The role of landslides in downslope transport of caprock-derived boulders in sedimentary tablelands, Stołowe Mts, SW Poland

Abstract

Escarpment slopes in sedimentary tablelands are often mantled by extensive boulder blankets. While lithology shows beyond doubt that caprock is the source of boulders, the processes involved in boulder movement and their distribution patterns are rarely examined. In this paper we investigate the role of landslides initiated within middle and lower escarpment slopes in redistributing boulder covers, on the example of the Stołowe Mountains in SW Poland. Quartz sandstones form caprock and give rise to precipitous, albeit rather low (30m high at most, typically 10–15m) uppermost slope sections, and are the source of boulders which occur at distances even 1km away from the caprock, on the nearly flat footslope.
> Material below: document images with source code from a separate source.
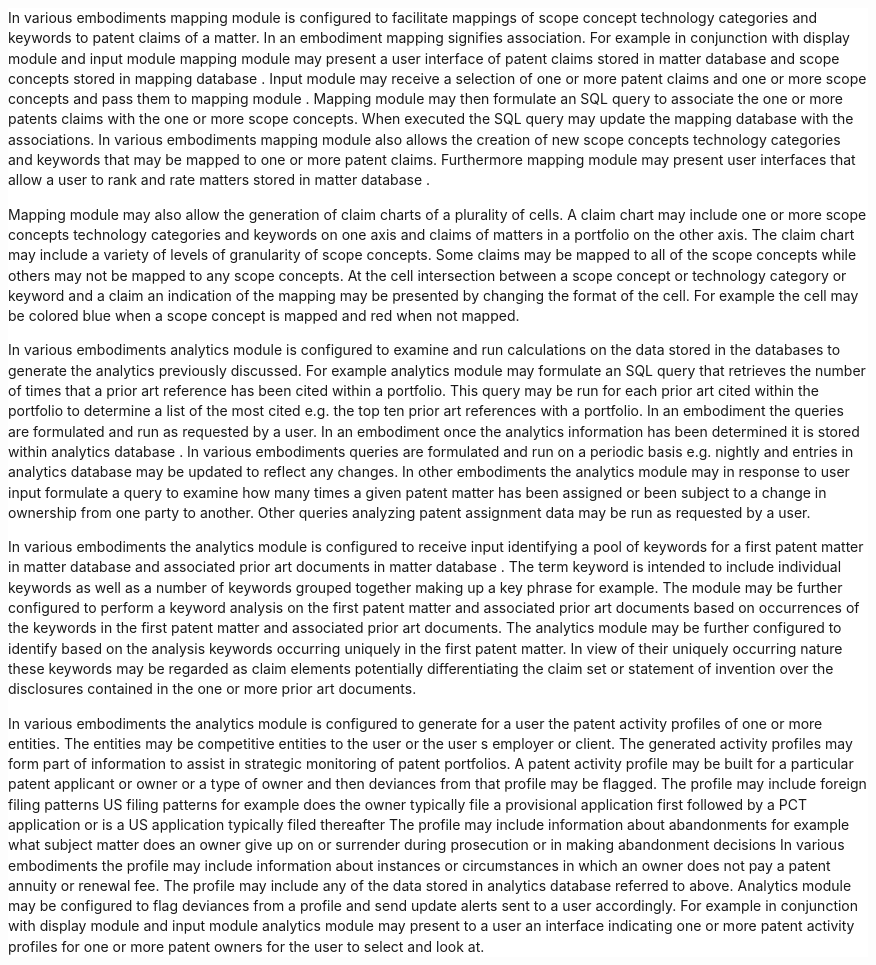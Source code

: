 In various embodiments mapping module is configured to facilitate mappings of scope concept technology categories and keywords to patent claims of a matter. In an embodiment mapping signifies association. For example in conjunction with display module and input module mapping module may present a user interface of patent claims stored in matter database and scope concepts stored in mapping database . Input module may receive a selection of one or more patent claims and one or more scope concepts and pass them to mapping module . Mapping module may then formulate an SQL query to associate the one or more patents claims with the one or more scope concepts. When executed the SQL query may update the mapping database with the associations. In various embodiments mapping module also allows the creation of new scope concepts technology categories and keywords that may be mapped to one or more patent claims. Furthermore mapping module may present user interfaces that allow a user to rank and rate matters stored in matter database .

Mapping module may also allow the generation of claim charts of a plurality of cells. A claim chart may include one or more scope concepts technology categories and keywords on one axis and claims of matters in a portfolio on the other axis. The claim chart may include a variety of levels of granularity of scope concepts. Some claims may be mapped to all of the scope concepts while others may not be mapped to any scope concepts. At the cell intersection between a scope concept or technology category or keyword and a claim an indication of the mapping may be presented by changing the format of the cell. For example the cell may be colored blue when a scope concept is mapped and red when not mapped.

In various embodiments analytics module is configured to examine and run calculations on the data stored in the databases to generate the analytics previously discussed. For example analytics module may formulate an SQL query that retrieves the number of times that a prior art reference has been cited within a portfolio. This query may be run for each prior art cited within the portfolio to determine a list of the most cited e.g. the top ten prior art references with a portfolio. In an embodiment the queries are formulated and run as requested by a user. In an embodiment once the analytics information has been determined it is stored within analytics database . In various embodiments queries are formulated and run on a periodic basis e.g. nightly and entries in analytics database may be updated to reflect any changes. In other embodiments the analytics module may in response to user input formulate a query to examine how many times a given patent matter has been assigned or been subject to a change in ownership from one party to another. Other queries analyzing patent assignment data may be run as requested by a user.

In various embodiments the analytics module is configured to receive input identifying a pool of keywords for a first patent matter in matter database and associated prior art documents in matter database . The term keyword is intended to include individual keywords as well as a number of keywords grouped together making up a key phrase for example. The module may be further configured to perform a keyword analysis on the first patent matter and associated prior art documents based on occurrences of the keywords in the first patent matter and associated prior art documents. The analytics module may be further configured to identify based on the analysis keywords occurring uniquely in the first patent matter. In view of their uniquely occurring nature these keywords may be regarded as claim elements potentially differentiating the claim set or statement of invention over the disclosures contained in the one or more prior art documents.

In various embodiments the analytics module is configured to generate for a user the patent activity profiles of one or more entities. The entities may be competitive entities to the user or the user s employer or client. The generated activity profiles may form part of information to assist in strategic monitoring of patent portfolios. A patent activity profile may be built for a particular patent applicant or owner or a type of owner and then deviances from that profile may be flagged. The profile may include foreign filing patterns US filing patterns for example does the owner typically file a provisional application first followed by a PCT application or is a US application typically filed thereafter The profile may include information about abandonments for example what subject matter does an owner give up on or surrender during prosecution or in making abandonment decisions In various embodiments the profile may include information about instances or circumstances in which an owner does not pay a patent annuity or renewal fee. The profile may include any of the data stored in analytics database referred to above. Analytics module may be configured to flag deviances from a profile and send update alerts sent to a user accordingly. For example in conjunction with display module and input module analytics module may present to a user an interface indicating one or more patent activity profiles for one or more patent owners for the user to select and look at.
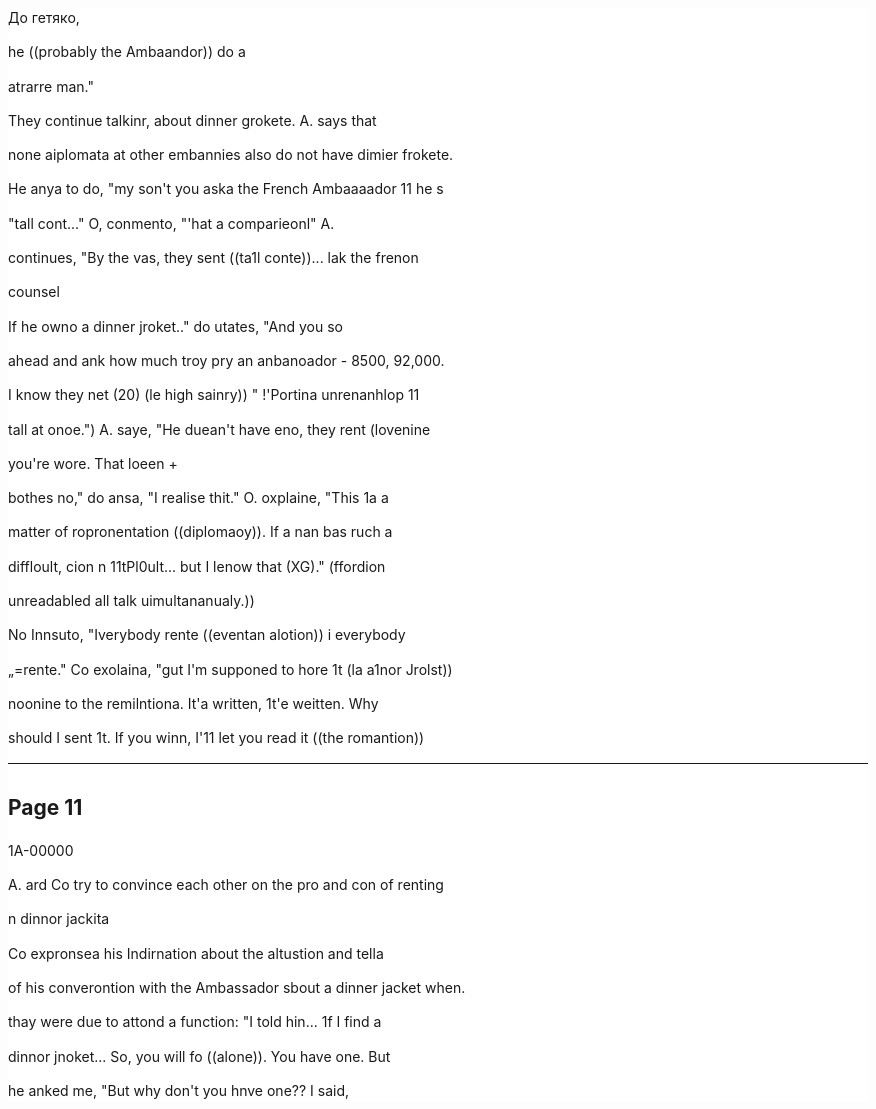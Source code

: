 До гетяко,

he ((probably the Ambaandor)) do a

atrarre man."

They continue talkinr, about dinner grokete. A. says that

none aiplomata at other embannies also do not have dimier frokete.

He anya to do, "my son't you aska the French Ambaaaador 11 he s

"tall cont..." O, conmento, "'hat a comparieonl" A.

continues, "By the vas, they sent ((ta1l conte))... lak the frenon

counsel

If he owno a dinner jroket.." do utates, "And you so

ahead and ank how much troy pry an anbanoador - 8500, 92,000.

I know they net (20) (le high sainry)) " !'Portina unrenanhlop 11

tall at onoe.") A. saye, "He duean't have eno, they rent (lovenine

you're wore. That loeen +

bothes no," do ansa, "I realise thit." O. oxplaine, "This 1a a

matter of ropronentation ((diplomaoy)). If a nan bas ruch a

diffloult, cion n 11tPl0ult... but I lenow that (XG)." (ffordion

unreadabled all talk uimultananualy.))

No Innsuto, "Iverybody rente ((eventan alotion)) i everybody

„=rente." Co exolaina, "gut I'm supponed to hore 1t (la a1nor Jrolst))

noonine to the remilntiona. It'a written, 1t'e weitten. Why

should I sent 1t. If you winn, I'11 let you read it ((the romantion))

---

## Page 11

1A-00000

A. ard Co try to convince each other on the pro and con of renting

n dinnor jackita

Co expronsea his Indirnation about the altustion and tella

of his converontion with the Ambassador sbout a dinner jacket when.

thay were due to attond a function: "I told hin... 1f I find a

dinnor jnoket... So, you will fo ((alone)). You have one. But

he anked me, "But why don't you hnve one?? I said,
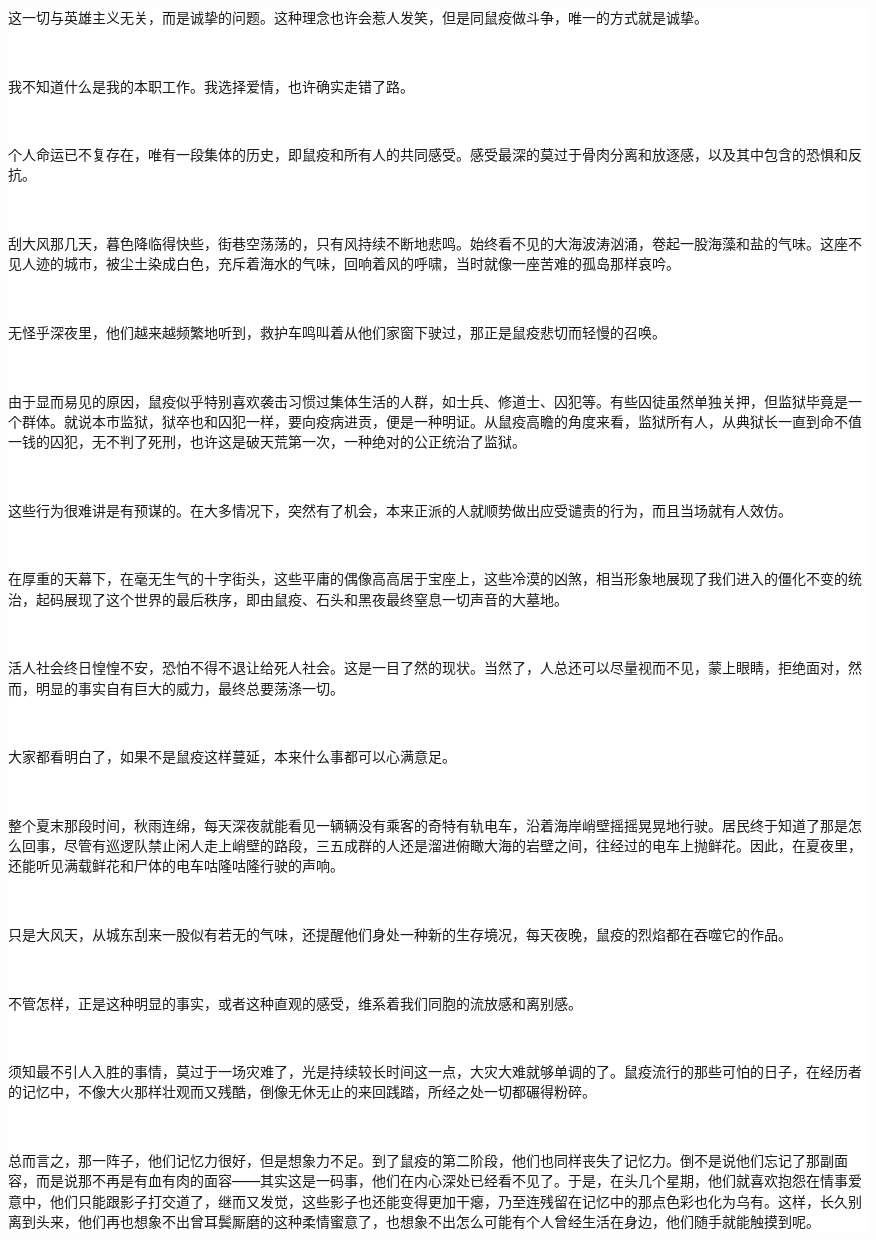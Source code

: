 这一切与英雄主义无关，而是诚挚的问题。这种理念也许会惹人发笑，但是同鼠疫做斗争，唯一的方式就是诚挚。

<br>

我不知道什么是我的本职工作。我选择爱情，也许确实走错了路。

<br>

个人命运已不复存在，唯有一段集体的历史，即鼠疫和所有人的共同感受。感受最深的莫过于骨肉分离和放逐感，以及其中包含的恐惧和反抗。

<br>

刮大风那几天，暮色降临得快些，街巷空荡荡的，只有风持续不断地悲鸣。始终看不见的大海波涛汹涌，卷起一股海藻和盐的气味。这座不见人迹的城市，被尘土染成白色，充斥着海水的气味，回响着风的呼啸，当时就像一座苦难的孤岛那样哀吟。

<br>

无怪乎深夜里，他们越来越频繁地听到，救护车鸣叫着从他们家窗下驶过，那正是鼠疫悲切而轻慢的召唤。

<br>

由于显而易见的原因，鼠疫似乎特别喜欢袭击习惯过集体生活的人群，如士兵、修道士、囚犯等。有些囚徒虽然单独关押，但监狱毕竟是一个群体。就说本市监狱，狱卒也和囚犯一样，要向疫病进贡，便是一种明证。从鼠疫高瞻的角度来看，监狱所有人，从典狱长一直到命不值一钱的囚犯，无不判了死刑，也许这是破天荒第一次，一种绝对的公正统治了监狱。

<br>

这些行为很难讲是有预谋的。在大多情况下，突然有了机会，本来正派的人就顺势做出应受谴责的行为，而且当场就有人效仿。

<br>

在厚重的天幕下，在毫无生气的十字街头，这些平庸的偶像高高居于宝座上，这些冷漠的凶煞，相当形象地展现了我们进入的僵化不变的统治，起码展现了这个世界的最后秩序，即由鼠疫、石头和黑夜最终窒息一切声音的大墓地。

<br>

活人社会终日惶惶不安，恐怕不得不退让给死人社会。这是一目了然的现状。当然了，人总还可以尽量视而不见，蒙上眼睛，拒绝面对，然而，明显的事实自有巨大的威力，最终总要荡涤一切。

<br>

大家都看明白了，如果不是鼠疫这样蔓延，本来什么事都可以心满意足。

<br>

整个夏末那段时间，秋雨连绵，每天深夜就能看见一辆辆没有乘客的奇特有轨电车，沿着海岸峭壁摇摇晃晃地行驶。居民终于知道了那是怎么回事，尽管有巡逻队禁止闲人走上峭壁的路段，三五成群的人还是溜进俯瞰大海的岩壁之间，往经过的电车上抛鲜花。因此，在夏夜里，还能听见满载鲜花和尸体的电车咕隆咕隆行驶的声响。

<br>

只是大风天，从城东刮来一股似有若无的气味，还提醒他们身处一种新的生存境况，每天夜晚，鼠疫的烈焰都在吞噬它的作品。

<br>

不管怎样，正是这种明显的事实，或者这种直观的感受，维系着我们同胞的流放感和离别感。

<br>

须知最不引人入胜的事情，莫过于一场灾难了，光是持续较长时间这一点，大灾大难就够单调的了。鼠疫流行的那些可怕的日子，在经历者的记忆中，不像大火那样壮观而又残酷，倒像无休无止的来回践踏，所经之处一切都碾得粉碎。

<br>

总而言之，那一阵子，他们记忆力很好，但是想象力不足。到了鼠疫的第二阶段，他们也同样丧失了记忆力。倒不是说他们忘记了那副面容，而是说那不再是有血有肉的面容——其实这是一码事，他们在内心深处已经看不见了。于是，在头几个星期，他们就喜欢抱怨在情事爱意中，他们只能跟影子打交道了，继而又发觉，这些影子也还能变得更加干瘪，乃至连残留在记忆中的那点色彩也化为乌有。这样，长久别离到头来，他们再也想象不出曾耳鬓厮磨的这种柔情蜜意了，也想象不出怎么可能有个人曾经生活在身边，他们随手就能触摸到呢。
Sedimentary series beneath caprock include fine-grained rocks such as mudstones, claystone and calcareous sandstones. Geomorphological mapping and geomorphometric analysis of a high-resolution DEM allowed us to identify landform patterns interpreted as resulting from landslides, both rotational and translational. The latter produced distinctive tread-and-riser topography, with risers up to 10m high. Results of geophysical prospecting using Electrical Resistivity Tomography (ERT) confirm the presence of allochthonous, sandstone-derived upper layer that wedges out downslope and indicate resistivity contrasts at depth of 5–15m, interpreted as basal boundaries of landslide material. Sandstone boulders rafted on top of slid masses and reached very distant footslope settings. The primary role of landsliding consists of transporting allochthonous boulders further than would be possible otherwise and accumulating boulders in clusters and linear belts across the slope, notably on risers.